Now, the global managing editor at Reuters, David Schlesinger, is taking the lead in blogging for senior editors at the news agency. This is notable in at least three respects:
  • Reuters has always been exceptionally insulated, not behaving as if it were terribly concerned with public image
  • Reuters has tended to be at best reluctantly reactive to the discussion of journalism hot topics, engaging in public discourse only when necessary and usually only to defend itself
  • Reuters has been slavishly devoted to the notion of not appearing to take sides on anything
So now we have a conversation about news coverage in general and Reuters' approach to it in particular laid out by the executive most responsible for it, for all the world to see.

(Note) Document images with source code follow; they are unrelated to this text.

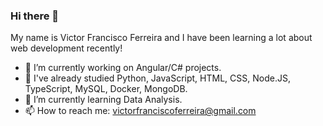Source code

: ### Hi there 👋

My name is Victor Francisco Ferreira and I have been learning a lot about web development recently! 

- 🔭 I’m currently working on Angular/C# projects. 
- 🔭 I've already studied Python, JavaScript, HTML, CSS, Node.JS, TypeScript, MySQL, Docker, MongoDB.
- 🌱 I’m currently learning Data Analysis.
- 📫 How to reach me: victorfranciscoferreira@gmail.com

As a former insider I am, frankly, astonished. In the two weeks or so since inception Schlesinger has already taken up citizen journalism and deciding what's news in his occasional entries. Global Editor for Political and General News Paul Holmes has blogged about the plight of Iraqi nationals who work for Reuters covering the war. He responded to a number of tough questions about the pay and conditions for these local hires, whose contribution to the world's knowledge about what is going on there is scandalously unappreciated and even unknown by the general public.

I haven't made an exhaustive study of this, but it may be that Schlesinger is the most senior editorial executive blogging (though not the highest paid. See Katie Couric or Brian Williams or Charles Gibson for that.)

I don't expect the Reuters Editor blog to be quite as transparent or prolific as the those by the U.S. TV networks, and it isn't exactly an ombudsman's space either. But it does seem to be a sincere attempt to go public by a congenitally non-publicity-seeking company.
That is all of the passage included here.